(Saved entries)
= Beginning of Section =

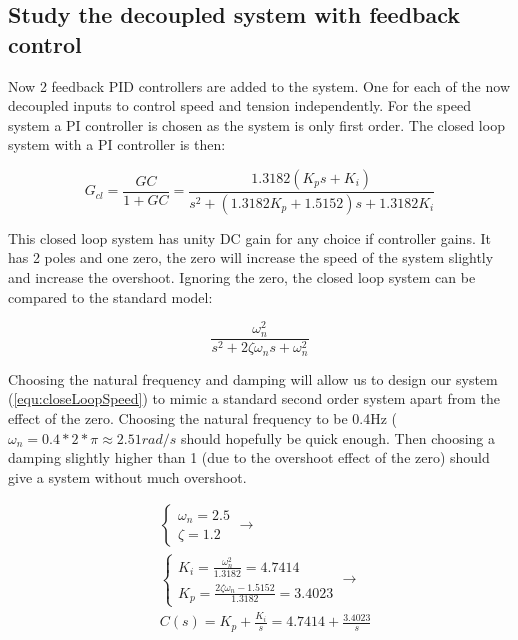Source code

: \documentclass[a4paper, titlepage]{article}
\begin{document}
\subsection{Study the decoupled system with feedback control}
Now 2 feedback PID controllers are added to the system.
One for each of the now decoupled inputs to control speed and tension independently.
For the speed system a PI controller is chosen as the system is only first order.
The closed loop system with a PI controller is then:

\begin{equation}
G_{cl} = \frac{GC}{1 + GC} = \frac{1.3182(K_ps+K_i)}{s^2 + (1.3182K_p+1.5152)s + 1.3182K_i}
\label{equ:closeLoopSpeed}
\end{equation}

This closed loop system has unity DC gain for any choice if controller gains.
It has 2 poles and one zero, the zero will increase the speed of the system slightly and increase the overshoot.
Ignoring the zero, the closed loop system can be compared to the standard model:

\begin{equation}
\frac{\omega_n^2}{s^2 + 2\zeta\omega_ns + \omega_n^2}
\end{equation}

Choosing the natural frequency and damping will allow us to design our system (\ref{equ:closeLoopSpeed}) to mimic a standard second order system apart from the effect of the zero.
Choosing the natural frequency to be 0.4Hz ($\omega_n = 0.4*2*\pi \approx 2.51rad/s$ should hopefully be quick enough.
Then choosing a damping slightly higher than 1 (due to the overshoot effect of the zero) should give a system without much overshoot.

\begin{equation}
\begin{split}
&\begin{cases}
\omega_n = 2.5 \\ \zeta = 1.2
\end{cases} \rightarrow \\
&\begin{cases}
K_i = \frac{\omega_n^2}{1.3182} = 4.7414 \\
K_p = \frac{2\zeta\omega_n - 1.5152}{1.3182} = 3.4023
\end{cases} \rightarrow \\
&C(s) = K_p + \frac{K_i}{s} = 4.7414 + \frac{3.4023}{s}
\end{split}
\end{equation}
\end{document}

= End of Section =

* _What you have to do_: Transcribe the entries above exactly, from their first line through the line with "This closed loop", and omit all pictures.

* _Solved exercise_:
Source code

: \documentclass[a4paper, titlepage]{article}
\begin{document}
\subsection{Study the decoupled system with feedback control}
Now 2 feedback PID controllers are added to the system.
One for each of the now decoupled inputs to control speed and tension independently.
For the speed system a PI controller is chosen as the system is only first order.
The closed loop system with a PI controller is then:

\begin{equation}
G_{cl} = \frac{GC}{1 + GC} = \frac{1.3182(K_ps+K_i)}{s^2 + (1.3182K_p+1.5152)s + 1.3182K_i}
\label{equ:closeLoopSpeed}
\end{equation}

This closed loop system has unity DC gain for any choice if controller gains.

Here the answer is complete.